> Data for the task:

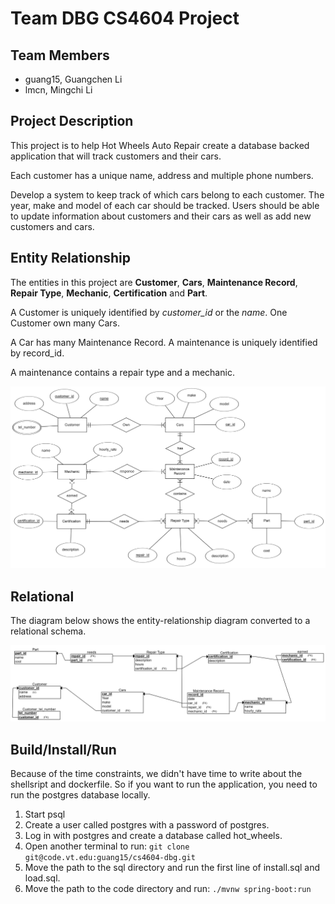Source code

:# Team DBG CS4604 Project

## Team Members

- guang15, Guangchen Li
- lmcn, Mingchi Li

## Project Description

This project is to help Hot Wheels Auto Repair create a database backed application that will track customers and their cars.

Each customer has a unique name, address and multiple phone numbers.

Develop a system to keep track of which cars belong to each customer. The year, make and model of each car should be tracked. Users should be able to update information about customers and their cars as well as add new customers and cars.

## Entity Relationship

The entities in this project are **Customer**, **Cars**, **Maintenance Record**, **Repair Type**, **Mechanic**, **Certification** and **Part**.

A Customer is uniquely identified by *customer_id* or the *name*.
One Customer own many Cars.

A Car has many Maintenance Record. A maintenance is uniquely identified by record_id.

A maintenance contains a repair type and a mechanic.



![](./diagrams/Entity_Relationship.png)

## Relational

The diagram below shows the entity-relationship diagram converted to a relational schema.

![](./diagrams/relational.png)

## Build/Install/Run

Because of the time constraints, we didn't have time to write about the shellsript and dockerfile. So if you want to run the application, you need to run the postgres database locally.

1. Start psql
2. Create a user called postgres with a password of postgres.
3. Log in with postgres and create a database called hot_wheels.
4. Open another terminal to run: `git clone git@code.vt.edu:guang15/cs4604-dbg.git`
5. Move the path to the sql directory and run the first line of install.sql and load.sql.
6. Move the path to the code directory and run: `./mvnw spring-boot:run`

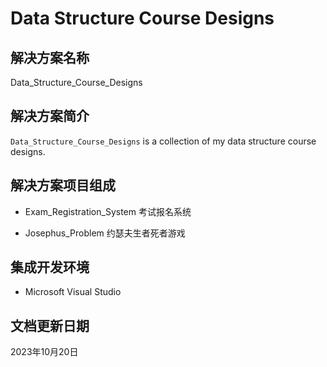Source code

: # Data Structure Course Designs

## 解决方案名称

Data_Structure_Course_Designs

## 解决方案简介

`Data_Structure_Course_Designs` is a collection of my data structure course designs.

## 解决方案项目组成

* Exam_Registration_System 考试报名系统

* Josephus_Problem 约瑟夫生者死者游戏

## 集成开发环境

* Microsoft Visual Studio

## 文档更新日期

2023年10月20日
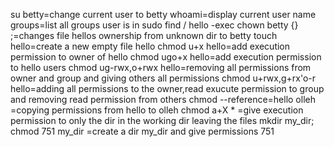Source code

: su betty=change current user to betty
whoami=display current user name
groups=list  all groups user is in
sudo find / hello -exec chown betty {} \;=changes file hellos ownership from unknown dir to betty
touch hello=create a new empty file hello
chmod u+x hello=add execution permission to owner of hello
chmod ugo+x hello=add execution permission to hello users
chmod ug-rwx,o+rwx hello=removing all permissions from owner and group and giving others all permissions
chmod u+rwx,g+rx'o-r hello=adding all permissions to the owner,read exucute permission to group and removing read permission from others
chmod --reference=hello olleh =copying permissions from hello to olleh
chmod a+X * =give execution permission to only the dir in the working dir leaving the files
mkdir my_dir; chmod 751 my_dir =create a dir my_dir and give permissions 751

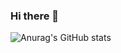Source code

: ### Hi there 👋

![Anurag's GitHub stats](https://github-readme-stats.vercel.app/api?username=anuraghazra&hide=contribs,prs)
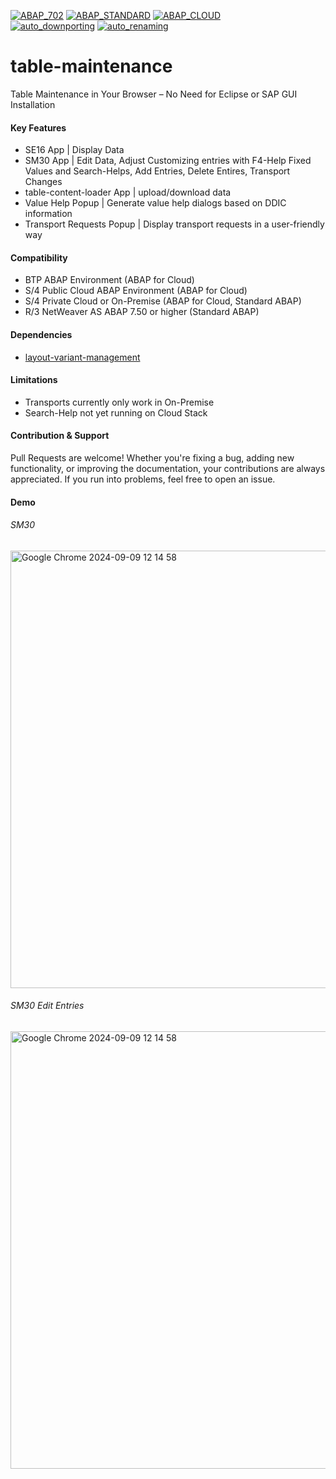 [![ABAP_702](https://github.com/abap2UI5-addons/table-maintenance/actions/workflows/ABAP_702.yaml/badge.svg?branch=702)](https://github.com/abap2UI5-addons/table-maintenance/actions/workflows/ABAP_702.yaml)
[![ABAP_STANDARD](https://github.com/abap2UI5-addons/table-maintenance/actions/workflows/ABAP_STANDARD.yaml/badge.svg)](https://github.com/abap2UI5-addons/table-maintenance/actions/workflows/ABAP_STANDARD.yaml)
[![ABAP_CLOUD](https://github.com/abap2UI5-addons/table-maintenance/actions/workflows/ABAP_CLOUD.yaml/badge.svg)](https://github.com/abap2UI5-addons/table-maintenance/actions/workflows/ABAP_CLOUD.yaml)
<br>
[![auto_downporting](https://github.com/abap2UI5-addons/table-maintenance/actions/workflows/auto_downporting.yaml/badge.svg)](https://github.com/abap2UI5-addons/table-maintenance/actions/workflows/auto_downporting.yaml)
[![auto_renaming](https://github.com/abap2UI5-addons/table-maintenance/actions/workflows/auto_renaming.yaml/badge.svg)](https://github.com/abap2UI5-addons/table-maintenance/actions/workflows/auto_renaming.yaml)


# table-maintenance
Table Maintenance in Your Browser – No Need for Eclipse or SAP GUI Installation

#### Key Features
* SE16 App | Display Data
* SM30 App | Edit Data, Adjust Customizing entries with F4-Help Fixed Values and Search-Helps, Add Entries, Delete Entires, Transport Changes
* table-content-loader App  | upload/download data 
* Value Help Popup | Generate value help dialogs based on DDIC information
* Transport Requests Popup | Display transport requests in a user-friendly way
  
#### Compatibility
* BTP ABAP Environment (ABAP for Cloud)
* S/4 Public Cloud ABAP Environment (ABAP for Cloud)
* S/4 Private Cloud or On-Premise (ABAP for Cloud, Standard ABAP)
* R/3 NetWeaver AS ABAP 7.50 or higher (Standard ABAP)

#### Dependencies
* [layout-variant-management](https://github.com/abap2UI5-addons/layout-variant-management)

#### Limitations
* Transports currently only work in On-Premise
* Search-Help not yet running on Cloud Stack

#### Contribution & Support
Pull Requests are welcome! Whether you're fixing a bug, adding new functionality, or improving the documentation, your contributions are always appreciated. If you run into problems, feel free to open an issue.

#### Demo
###### SM30
<img width="700" alt="Google Chrome 2024-09-09 12 14 58" src="https://github.com/user-attachments/assets/51a1d7e5-ca7e-4359-9e12-39b00b3c11bf">

###### SM30 Edit Entries
<img width="700" alt="Google Chrome 2024-09-09 12 14 58" src="https://github.com/user-attachments/assets/3dc1de8d-4025-48c0-9372-79fd20c4279c">
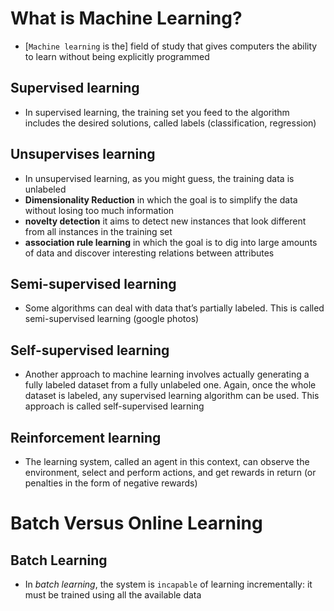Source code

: # What is Machine Learning?
 
- [``Machine learning`` is the] field of study that gives computers the ability to learn without being explicitly programmed

## Supervised learning
 - In supervised learning, the training set you feed to the algorithm includes the desired solutions, called labels (classification, regression)

## Unsupervises learning
- In unsupervised learning, as you might guess, the training data is unlabeled
- **Dimensionality Reduction**  in which the goal is to simplify
 the data without losing too much information
- **novelty detection**  it aims to detect new instances that look different from all instances in the training set
- **association rule learning** in which the goal is to dig into large amounts of data and discover interesting relations between attributes

## Semi-supervised learning
- Some algorithms can deal with data that’s partially labeled. This is called semi-supervised learning (google photos)

## Self-supervised learning
-  Another approach to machine learning involves actually generating a fully labeled dataset from a fully unlabeled one. Again, once the whole dataset is labeled, any supervised learning algorithm can be used. This approach is called self-supervised learning

## Reinforcement learning
- The learning system, called an agent in this context, can observe the environment, select and perform actions, and get rewards in return (or penalties in the form of negative rewards)

# Batch Versus Online Learning

## Batch Learning
- In *batch learning*, the system is ``incapable`` of learning incrementally: it must be trained using all the available data


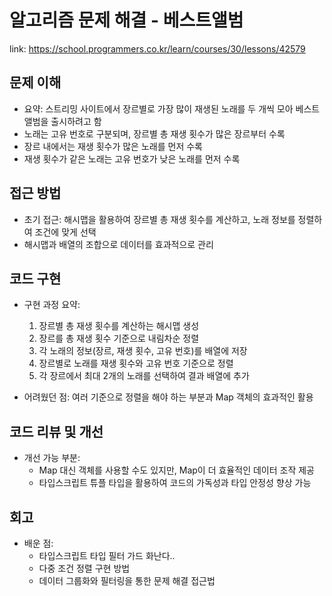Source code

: # 알고리즘 문제 해결 - 베스트앨범

link: https://school.programmers.co.kr/learn/courses/30/lessons/42579

## 문제 이해

- 요약: 스트리밍 사이트에서 장르별로 가장 많이 재생된 노래를 두 개씩 모아 베스트 앨범을 출시하려고 함
- 노래는 고유 번호로 구분되며, 장르별 총 재생 횟수가 많은 장르부터 수록
- 장르 내에서는 재생 횟수가 많은 노래를 먼저 수록
- 재생 횟수가 같은 노래는 고유 번호가 낮은 노래를 먼저 수록

## 접근 방법

- 초기 접근: 해시맵을 활용하여 장르별 총 재생 횟수를 계산하고, 노래 정보를 정렬하여 조건에 맞게 선택
- 해시맵과 배열의 조합으로 데이터를 효과적으로 관리

## 코드 구현

- 구현 과정 요약:

  1. 장르별 총 재생 횟수를 계산하는 해시맵 생성
  2. 장르를 총 재생 횟수 기준으로 내림차순 정렬
  3. 각 노래의 정보(장르, 재생 횟수, 고유 번호)를 배열에 저장
  4. 장르별로 노래를 재생 횟수와 고유 번호 기준으로 정렬
  5. 각 장르에서 최대 2개의 노래를 선택하여 결과 배열에 추가

- 어려웠던 점: 여러 기준으로 정렬을 해야 하는 부분과 Map 객체의 효과적인 활용

## 코드 리뷰 및 개선

- 개선 가능 부분:
  - Map 대신 객체를 사용할 수도 있지만, Map이 더 효율적인 데이터 조작 제공
  - 타입스크립트 튜플 타입을 활용하여 코드의 가독성과 타입 안정성 향상 가능

## 회고

- 배운 점:
  - 타입스크립트 타입 필터 가드 화난다..
  - 다중 조건 정렬 구현 방법
  - 데이터 그룹화와 필터링을 통한 문제 해결 접근법
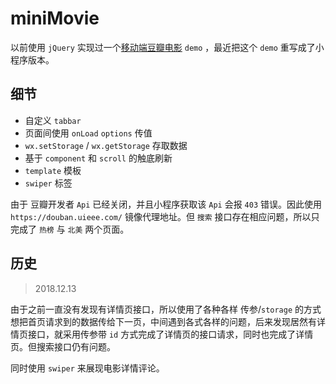 # miniMovie
以前使用 `jQuery` 实现过一个[移动端豆瓣电影](https://github.com/evenyao/douban-movie-mobile) `demo` ，最近把这个 `demo` 重写成了小程序版本。

## 细节
- 自定义 `tabbar`
- 页面间使用 `onLoad` `options` 传值
- `wx.setStorage` / `wx.getStorage` 存取数据
- 基于 `component` 和 `scroll` 的触底刷新
- `template` 模板
- `swiper` 标签

由于 豆瓣开发者 `Api` 已经关闭，并且小程序获取该 `Api` 会报 `403` 错误。因此使用 `https://douban.uieee.com/` 镜像代理地址。但 `搜索` 接口存在相应问题，所以只完成了 `热榜` 与 `北美` 两个页面。

## 历史
> 2018.12.13

由于之前一直没有发现有详情页接口，所以使用了各种各样 传参/`storage` 的方式想把首页请求到的数据传给下一页，中间遇到各式各样的问题，后来发现居然有详情页接口，就采用传参带 `id` 方式完成了详情页的接口请求，同时也完成了详情页。但搜索接口仍有问题。

同时使用 `swiper` 来展现电影详情评论。
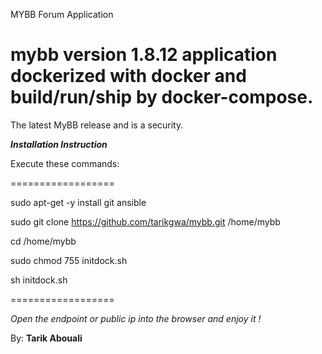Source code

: MYBB Forum Application

# mybb version 1.8.12 application dockerized with docker and build/run/ship by docker-compose.
The latest MyBB release and is a security.

*****Installation Instruction*****

Execute these commands:

==================

sudo apt-get -y install git ansible

sudo git clone https://github.com/tarikgwa/mybb.git /home/mybb

cd /home/mybb

sudo chmod 755 initdock.sh

sh initdock.sh

==================

*Open the endpoint or public ip into the browser and enjoy it !*

By:
**Tarik Abouali**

> Task to complete: Nothing but the lines above, starting at the line that contains "###### SM30 Edit Entries" and ending at the line that contains "## Self-supervised learning", should be given again, exactly and without the pictures.

> Exercise answer:
###### SM30 Edit Entries
<img width="700" alt="Google Chrome 2024-09-09 12 14 58" src="https://github.com/user-attachments/assets/3dc1de8d-4025-48c0-9372-79fd20c4279c">
Source code

: # What is Machine Learning?
 
- [``Machine learning`` is the] field of study that gives computers the ability to learn without being explicitly programmed

## Supervised learning
 - In supervised learning, the training set you feed to the algorithm includes the desired solutions, called labels (classification, regression)

## Unsupervises learning
- In unsupervised learning, as you might guess, the training data is unlabeled
- **Dimensionality Reduction**  in which the goal is to simplify
 the data without losing too much information
- **novelty detection**  it aims to detect new instances that look different from all instances in the training set
- **association rule learning** in which the goal is to dig into large amounts of data and discover interesting relations between attributes

## Semi-supervised learning
- Some algorithms can deal with data that’s partially labeled. This is called semi-supervised learning (google photos)

## Self-supervised learning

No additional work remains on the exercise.